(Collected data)
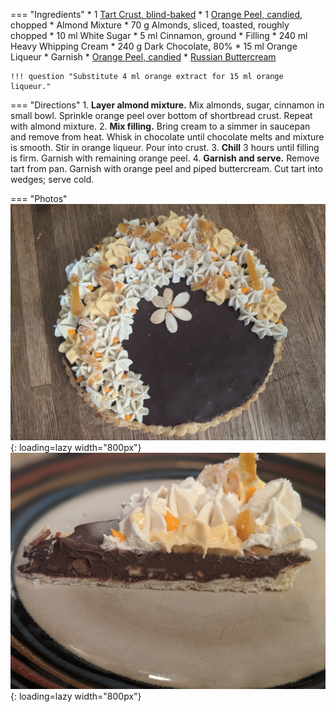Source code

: === "Ingredients"
    * 1 [Tart Crust, blind-baked](../../breads/crusts/tart-crust.md)
    * 1 [Orange Peel, candied](../candied-orange-peel.md), chopped
    * Almond Mixture
        * 70 g Almonds, sliced, toasted, roughly chopped
        * 10 ml White Sugar
        * 5 ml Cinnamon, ground
    * Filling
        * 240 ml Heavy Whipping Cream
        * 240 g Dark Chocolate, 80%
        * 15 ml Orange Liqueur
    * Garnish
        * [Orange Peel, candied](../candied-orange-peel.md)
        * [Russian Buttercream](../russian-buttercream.md)

    !!! question "Substitute 4 ml orange extract for 15 ml orange liqueur."

=== "Directions"
    1. **Layer almond mixture.** Mix almonds, sugar, cinnamon in small bowl. Sprinkle orange peel over bottom of shortbread crust. Repeat with almond mixture.
    2. **Mix filling.** Bring cream to a simmer in saucepan and remove from heat. Whisk in chocolate until chocolate melts and mixture is smooth. Stir in orange liqueur. Pour into crust.
    3. **Chill** 3 hours until filling is firm. Garnish with remaining orange peel.
    4. **Garnish and serve.** Remove tart from pan. Garnish with orange peel and piped buttercream. Cut tart into wedges; serve cold.

=== "Photos"
    ![Orange Chocolate Tart](../../../assets/images/orange-chocolate-tart.jpg){: loading=lazy width="800px"}
    ![Orange Chocolate Tart Slice](../../../assets/images/orange-chocolate-tart-slice.jpg){: loading=lazy width="800px"}

[^1]:
    Fenzl, Barbara Pool. ["Dark Chocolate and Orange Tart with Toasted Almonds."](https://www.bonappetit.com/recipe/dark-chocolate-and-orange-tart-with-toasted-almonds) *Bon Appetit.* 7 April 2008.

Instructions for the task:
Output the lines from the one with "toasted, roughly chopped" through the end of the records above, exactly, including both ends, and nothing besides.

Response for this exercise:
        * 70 g Almonds, sliced, toasted, roughly chopped
        * 10 ml White Sugar
        * 5 ml Cinnamon, ground
    * Filling
        * 240 ml Heavy Whipping Cream
        * 240 g Dark Chocolate, 80%
        * 15 ml Orange Liqueur
    * Garnish
        * [Orange Peel, candied](../candied-orange-peel.md)
        * [Russian Buttercream](../russian-buttercream.md)

    !!! question "Substitute 4 ml orange extract for 15 ml orange liqueur."

=== "Directions"
    1. **Layer almond mixture.** Mix almonds, sugar, cinnamon in small bowl. Sprinkle orange peel over bottom of shortbread crust. Repeat with almond mixture.
    2. **Mix filling.** Bring cream to a simmer in saucepan and remove from heat. Whisk in chocolate until chocolate melts and mixture is smooth. Stir in orange liqueur. Pour into crust.
    3. **Chill** 3 hours until filling is firm. Garnish with remaining orange peel.
    4. **Garnish and serve.** Remove tart from pan. Garnish with orange peel and piped buttercream. Cut tart into wedges; serve cold.

=== "Photos"
    ![Orange Chocolate Tart](../../../assets/images/orange-chocolate-tart.jpg){: loading=lazy width="800px"}
    ![Orange Chocolate Tart Slice](../../../assets/images/orange-chocolate-tart-slice.jpg){: loading=lazy width="800px"}

[^1]:
    Fenzl, Barbara Pool. ["Dark Chocolate and Orange Tart with Toasted Almonds."](https://www.bonappetit.com/recipe/dark-chocolate-and-orange-tart-with-toasted-almonds) *Bon Appetit.* 7 April 2008.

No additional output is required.